_The task_
When you find the word "télécharger" in a line of the entries, please copy the whole line.

--- Source material Enclosed Below ---

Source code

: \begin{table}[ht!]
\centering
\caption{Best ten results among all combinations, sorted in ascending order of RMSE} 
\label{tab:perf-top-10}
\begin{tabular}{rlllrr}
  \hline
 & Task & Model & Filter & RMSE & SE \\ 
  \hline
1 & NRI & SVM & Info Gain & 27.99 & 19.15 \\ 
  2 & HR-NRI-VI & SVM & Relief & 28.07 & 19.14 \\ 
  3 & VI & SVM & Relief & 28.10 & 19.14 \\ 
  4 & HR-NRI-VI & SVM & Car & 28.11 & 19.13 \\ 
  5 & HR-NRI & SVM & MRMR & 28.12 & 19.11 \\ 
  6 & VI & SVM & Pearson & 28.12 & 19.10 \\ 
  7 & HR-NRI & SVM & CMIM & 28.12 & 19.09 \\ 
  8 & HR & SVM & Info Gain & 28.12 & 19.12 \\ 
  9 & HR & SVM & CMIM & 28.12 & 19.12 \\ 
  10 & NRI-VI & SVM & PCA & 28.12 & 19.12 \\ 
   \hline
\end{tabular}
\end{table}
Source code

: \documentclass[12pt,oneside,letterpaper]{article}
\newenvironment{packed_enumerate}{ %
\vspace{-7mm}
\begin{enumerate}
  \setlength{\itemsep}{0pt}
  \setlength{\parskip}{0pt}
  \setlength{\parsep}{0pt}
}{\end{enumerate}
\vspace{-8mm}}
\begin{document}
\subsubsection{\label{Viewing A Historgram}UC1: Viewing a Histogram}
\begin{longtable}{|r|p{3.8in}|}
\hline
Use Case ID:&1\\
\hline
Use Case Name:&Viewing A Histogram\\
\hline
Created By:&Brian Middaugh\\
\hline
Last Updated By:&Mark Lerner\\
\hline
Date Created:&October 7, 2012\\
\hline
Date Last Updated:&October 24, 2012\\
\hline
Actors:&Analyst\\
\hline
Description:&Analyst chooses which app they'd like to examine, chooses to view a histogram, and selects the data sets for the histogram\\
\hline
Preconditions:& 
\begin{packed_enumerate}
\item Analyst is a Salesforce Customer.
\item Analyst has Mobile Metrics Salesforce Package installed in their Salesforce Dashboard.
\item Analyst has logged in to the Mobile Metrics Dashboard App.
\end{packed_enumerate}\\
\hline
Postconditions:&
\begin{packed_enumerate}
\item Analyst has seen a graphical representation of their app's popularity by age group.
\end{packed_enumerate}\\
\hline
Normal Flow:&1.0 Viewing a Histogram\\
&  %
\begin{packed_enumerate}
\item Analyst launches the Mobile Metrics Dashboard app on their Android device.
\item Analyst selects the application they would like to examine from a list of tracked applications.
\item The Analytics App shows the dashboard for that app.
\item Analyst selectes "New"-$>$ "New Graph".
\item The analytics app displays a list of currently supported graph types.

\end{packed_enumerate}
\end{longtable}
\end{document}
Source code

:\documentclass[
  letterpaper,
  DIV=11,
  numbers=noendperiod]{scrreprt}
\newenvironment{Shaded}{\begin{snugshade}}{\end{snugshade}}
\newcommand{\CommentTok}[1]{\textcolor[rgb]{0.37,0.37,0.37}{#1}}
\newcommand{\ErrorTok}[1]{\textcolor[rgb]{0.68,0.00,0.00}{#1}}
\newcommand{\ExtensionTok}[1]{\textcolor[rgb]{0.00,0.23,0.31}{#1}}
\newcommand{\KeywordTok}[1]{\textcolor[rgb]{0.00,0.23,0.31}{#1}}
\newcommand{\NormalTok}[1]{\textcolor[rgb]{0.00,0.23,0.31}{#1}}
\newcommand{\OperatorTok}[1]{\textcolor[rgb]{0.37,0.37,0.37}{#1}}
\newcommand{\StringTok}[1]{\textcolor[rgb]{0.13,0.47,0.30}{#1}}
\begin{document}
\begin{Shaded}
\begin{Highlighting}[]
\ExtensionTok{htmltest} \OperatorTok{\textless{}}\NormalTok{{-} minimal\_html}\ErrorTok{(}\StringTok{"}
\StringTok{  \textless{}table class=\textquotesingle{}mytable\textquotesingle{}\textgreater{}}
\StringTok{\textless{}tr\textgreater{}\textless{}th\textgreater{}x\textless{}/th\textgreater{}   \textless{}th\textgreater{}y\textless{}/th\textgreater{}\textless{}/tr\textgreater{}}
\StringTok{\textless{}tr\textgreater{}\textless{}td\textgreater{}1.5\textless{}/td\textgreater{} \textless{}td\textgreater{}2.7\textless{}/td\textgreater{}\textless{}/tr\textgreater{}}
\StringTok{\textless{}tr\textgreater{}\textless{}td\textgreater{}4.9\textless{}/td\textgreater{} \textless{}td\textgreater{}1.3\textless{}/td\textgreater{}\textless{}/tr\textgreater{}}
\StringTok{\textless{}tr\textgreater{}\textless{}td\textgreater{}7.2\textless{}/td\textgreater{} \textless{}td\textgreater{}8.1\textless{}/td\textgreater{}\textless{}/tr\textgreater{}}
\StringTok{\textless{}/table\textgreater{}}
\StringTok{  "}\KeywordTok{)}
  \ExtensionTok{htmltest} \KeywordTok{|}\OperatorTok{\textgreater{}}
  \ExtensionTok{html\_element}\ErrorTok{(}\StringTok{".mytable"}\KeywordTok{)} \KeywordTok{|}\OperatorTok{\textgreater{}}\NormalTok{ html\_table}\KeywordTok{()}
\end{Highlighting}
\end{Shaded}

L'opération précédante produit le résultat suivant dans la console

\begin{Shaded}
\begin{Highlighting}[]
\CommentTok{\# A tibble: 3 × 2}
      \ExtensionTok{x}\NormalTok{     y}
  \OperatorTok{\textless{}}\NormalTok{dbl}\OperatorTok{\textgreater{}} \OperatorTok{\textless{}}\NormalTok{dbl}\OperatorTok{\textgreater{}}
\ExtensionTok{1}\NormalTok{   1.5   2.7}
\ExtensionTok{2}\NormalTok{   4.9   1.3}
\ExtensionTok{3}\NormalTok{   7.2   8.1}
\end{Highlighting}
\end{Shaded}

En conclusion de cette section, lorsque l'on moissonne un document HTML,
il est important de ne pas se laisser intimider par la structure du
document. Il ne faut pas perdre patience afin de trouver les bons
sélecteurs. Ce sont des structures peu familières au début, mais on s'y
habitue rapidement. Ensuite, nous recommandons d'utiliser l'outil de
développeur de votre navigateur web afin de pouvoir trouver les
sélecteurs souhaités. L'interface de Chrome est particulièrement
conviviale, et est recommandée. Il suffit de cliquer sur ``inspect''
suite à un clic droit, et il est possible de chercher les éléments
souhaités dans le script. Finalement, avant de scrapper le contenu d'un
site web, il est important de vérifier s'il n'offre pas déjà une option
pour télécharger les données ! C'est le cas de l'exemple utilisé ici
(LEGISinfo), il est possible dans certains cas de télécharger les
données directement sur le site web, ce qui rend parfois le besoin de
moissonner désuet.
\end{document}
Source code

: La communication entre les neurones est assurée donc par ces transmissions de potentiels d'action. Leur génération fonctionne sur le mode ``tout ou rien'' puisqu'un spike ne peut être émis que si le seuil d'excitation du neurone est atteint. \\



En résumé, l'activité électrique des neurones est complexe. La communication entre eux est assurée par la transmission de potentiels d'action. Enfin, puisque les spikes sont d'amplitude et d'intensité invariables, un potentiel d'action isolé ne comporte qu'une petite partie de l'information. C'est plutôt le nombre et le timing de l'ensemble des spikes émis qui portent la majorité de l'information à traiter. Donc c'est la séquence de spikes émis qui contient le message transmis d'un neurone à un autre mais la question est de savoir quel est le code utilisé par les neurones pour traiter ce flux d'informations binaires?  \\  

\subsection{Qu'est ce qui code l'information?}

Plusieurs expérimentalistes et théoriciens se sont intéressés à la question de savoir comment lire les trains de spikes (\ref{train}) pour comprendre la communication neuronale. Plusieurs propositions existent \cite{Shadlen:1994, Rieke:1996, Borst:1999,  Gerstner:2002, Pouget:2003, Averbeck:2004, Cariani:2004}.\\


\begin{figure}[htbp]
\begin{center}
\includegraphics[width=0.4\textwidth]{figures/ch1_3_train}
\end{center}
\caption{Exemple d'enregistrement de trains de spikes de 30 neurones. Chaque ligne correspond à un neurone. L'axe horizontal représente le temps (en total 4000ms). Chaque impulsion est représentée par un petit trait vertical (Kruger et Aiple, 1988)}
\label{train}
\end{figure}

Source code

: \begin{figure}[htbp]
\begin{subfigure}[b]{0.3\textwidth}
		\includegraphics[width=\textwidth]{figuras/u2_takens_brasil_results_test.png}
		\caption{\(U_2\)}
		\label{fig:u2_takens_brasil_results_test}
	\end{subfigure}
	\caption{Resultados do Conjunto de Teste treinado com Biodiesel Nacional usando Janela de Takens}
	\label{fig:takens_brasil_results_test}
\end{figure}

--- End of Enclosed Source material ---

_Response area_
pour télécharger les données ! C'est le cas de l'exemple utilisé ici
(LEGISinfo), il est possible dans certains cas de télécharger les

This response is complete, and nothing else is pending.